Perdita di familiari e lutti, irrigidimento degli schemi cognitivi, inattività da pensionamento e acciacchi fisici: tutte possibili cause dello sviluppo di demenze nell’anziano; senza dimenticare, però, un fattore importante: la depressione. Nel caso della terza età, dietro a questa psicopatologia spesso molto grave possono infatti nascondersi due significati, due diverse origini spesso difficili da distinguere. In un caso, la depressione nell’anziano sarebbe una patologia a sé. Nell’altro, il o uno dei fattori scatenanti proprio di Alzheimer e affini.
UN SEGNALE DA SAPER COGLIERE
Se già era noto il ruolo importante della demenza nello svilupparsi della malattia, mancava la dimostrazione di un assunto medico di grande rilievo: che si tratti, nella maggior parte dei casi, di uno dei primi sintomi dello sviluppo della malattia.
Da fattore di rischio, dunque, a segnale anticipatore molto preoccupante.
Da causa, a sintomo.
Lo dimostrerebbe uno studio australiano, da approfondire, della University of Western Australia, guidato dal Prof. Osvaldo Almeida.
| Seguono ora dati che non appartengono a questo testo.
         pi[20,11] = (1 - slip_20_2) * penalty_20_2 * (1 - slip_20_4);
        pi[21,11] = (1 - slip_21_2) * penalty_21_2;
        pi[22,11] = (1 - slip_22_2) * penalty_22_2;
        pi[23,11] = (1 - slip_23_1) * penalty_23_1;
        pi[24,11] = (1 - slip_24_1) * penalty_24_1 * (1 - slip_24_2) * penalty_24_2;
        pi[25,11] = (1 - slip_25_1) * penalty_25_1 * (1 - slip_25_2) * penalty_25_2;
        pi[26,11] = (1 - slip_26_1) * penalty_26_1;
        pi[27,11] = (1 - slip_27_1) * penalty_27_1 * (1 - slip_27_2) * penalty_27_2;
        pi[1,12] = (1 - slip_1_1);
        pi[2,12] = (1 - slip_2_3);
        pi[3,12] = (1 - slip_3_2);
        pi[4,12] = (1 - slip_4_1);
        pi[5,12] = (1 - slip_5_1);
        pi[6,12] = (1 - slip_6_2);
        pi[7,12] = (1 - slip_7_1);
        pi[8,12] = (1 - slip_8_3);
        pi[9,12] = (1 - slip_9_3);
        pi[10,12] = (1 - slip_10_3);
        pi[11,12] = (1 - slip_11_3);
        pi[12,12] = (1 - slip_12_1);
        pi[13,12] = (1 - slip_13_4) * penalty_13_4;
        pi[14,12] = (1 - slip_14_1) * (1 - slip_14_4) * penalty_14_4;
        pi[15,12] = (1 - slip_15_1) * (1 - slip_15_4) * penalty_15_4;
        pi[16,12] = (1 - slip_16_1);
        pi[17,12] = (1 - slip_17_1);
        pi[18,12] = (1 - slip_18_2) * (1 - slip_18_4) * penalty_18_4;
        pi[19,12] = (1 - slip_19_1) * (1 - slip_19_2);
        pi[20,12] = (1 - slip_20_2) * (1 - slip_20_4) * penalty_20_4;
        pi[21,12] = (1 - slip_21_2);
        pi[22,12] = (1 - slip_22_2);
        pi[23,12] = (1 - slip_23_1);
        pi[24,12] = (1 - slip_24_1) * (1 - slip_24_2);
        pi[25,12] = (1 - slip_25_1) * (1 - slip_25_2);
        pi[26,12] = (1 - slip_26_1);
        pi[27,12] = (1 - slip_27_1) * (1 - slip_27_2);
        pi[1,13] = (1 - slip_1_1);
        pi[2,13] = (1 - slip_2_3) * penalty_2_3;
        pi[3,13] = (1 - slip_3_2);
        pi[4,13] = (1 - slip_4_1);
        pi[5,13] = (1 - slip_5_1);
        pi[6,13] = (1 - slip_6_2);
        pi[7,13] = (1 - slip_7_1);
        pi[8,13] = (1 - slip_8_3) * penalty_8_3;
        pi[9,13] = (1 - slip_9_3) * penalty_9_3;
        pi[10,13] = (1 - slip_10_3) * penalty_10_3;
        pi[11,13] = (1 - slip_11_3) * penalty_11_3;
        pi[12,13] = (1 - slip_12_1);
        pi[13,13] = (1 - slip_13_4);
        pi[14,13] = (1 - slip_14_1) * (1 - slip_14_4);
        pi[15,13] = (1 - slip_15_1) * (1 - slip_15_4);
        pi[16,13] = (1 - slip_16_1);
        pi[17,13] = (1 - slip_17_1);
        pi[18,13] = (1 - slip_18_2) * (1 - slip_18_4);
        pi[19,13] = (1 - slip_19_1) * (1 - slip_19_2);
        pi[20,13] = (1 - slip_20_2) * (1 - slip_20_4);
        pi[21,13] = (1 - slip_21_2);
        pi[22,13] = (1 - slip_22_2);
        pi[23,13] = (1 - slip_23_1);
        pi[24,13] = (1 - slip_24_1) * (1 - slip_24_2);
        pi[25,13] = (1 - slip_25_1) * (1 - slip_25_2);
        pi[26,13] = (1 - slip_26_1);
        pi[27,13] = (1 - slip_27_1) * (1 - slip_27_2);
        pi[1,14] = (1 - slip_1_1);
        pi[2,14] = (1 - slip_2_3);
CHI VIENE PRIMA: DEPRESSIONE O DEMENZA?
Il quesito d’indagine è partito da una semplice constatazione: pur assumendo antidepressivi, i pazienti non vedevano una diminuzione nell’incidenza delle patologie cognitive. Nel corso di 9 anni, a Perth (AUS), sono stati intervistati oltre 12mila uomini sull’insorgenza di episodi depressivi, con un profilo demografico tra i 65 e gli 84 anni. Il team di ricercatori avrebbe scoperto, sulla base dei dati raccolti che, se in giovane o mezza età la depressione avrebbe un ruolo nell’insorgenza in età avanzata della demenza, nel momento in cui l’insorgenza avesse luogo già in terza età, occorrerebbe pensare alla depressione come un sintomo, una manifestazione di un processo neurodegenerativo già in atto.
La conseguenza? Molto importante: sapere se è “nato prima l’uovo o la gallina” fa una grande differenza in ambito terapeutico.
DIFFICILI DA DISTINGUERE
Secondo il docente di Neurologia dell’Università di Genova Massimo Tabaton, specialista in patologie neurodegenerative, si potrebbero manifestare disturbi dell’umore due o tre anni prima della comparsa di sintomi legati alla perdita di memoria, come riportato nella ricerca pubblicata su Translational Psychiatry.
Il declino cognitivo della terza età ha forti implicazioni proprio sul lobo frontale, area del cervello preposta alla spinta progettuale e al prendere iniziative: un suo disturbo comporta, di conseguenza, l’insorgere di episodi depressivi.
Ma come distinguere la depressione “classica” da quella sintomatica di una demenza incipiente?
Secondo Tabaton non è semplice, soprattutto nei casi di depressione grave, dove non è raro imbattersi in disturbi della memoria. La somiglianza è tale che, un tempo, questo fenomeno era battezzato “pseudo demenza”. Inoltre, gli anti depressivi sono efficaci in entrambe le tipologie, senza distinzioni.
In sostanza, per il medico chiamato a esaminare pazienti in queste condizioni potrebbe essere un lavoro non facile. In più, se nella terza età la depressione da declino cognitivo potrebbe essere di più facile identificazione, in particolar modo se non sono stati registrati episodi negli anni precedenti, nei casi di demenza precoce il rischio di confondere una patologia per l’altra è alto.